◆ **Task prompt**
Transcribe each line of the records below exactly, excluding any embedded images.

== Data to examine

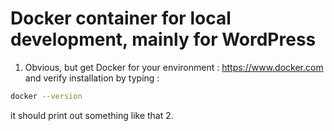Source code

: # Docker container for local development, mainly for WordPress

1. Obvious, but get Docker for your environment : https://www.docker.com and verify installation by typing : 

```bash
docker --version
```
it should print out something like that
2.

====

◆ **Expected answer**
Source code

: # Docker container for local development, mainly for WordPress

1. Obvious, but get Docker for your environment : https://www.docker.com and verify installation by typing : 

```bash
docker --version
```
it should print out something like that
2.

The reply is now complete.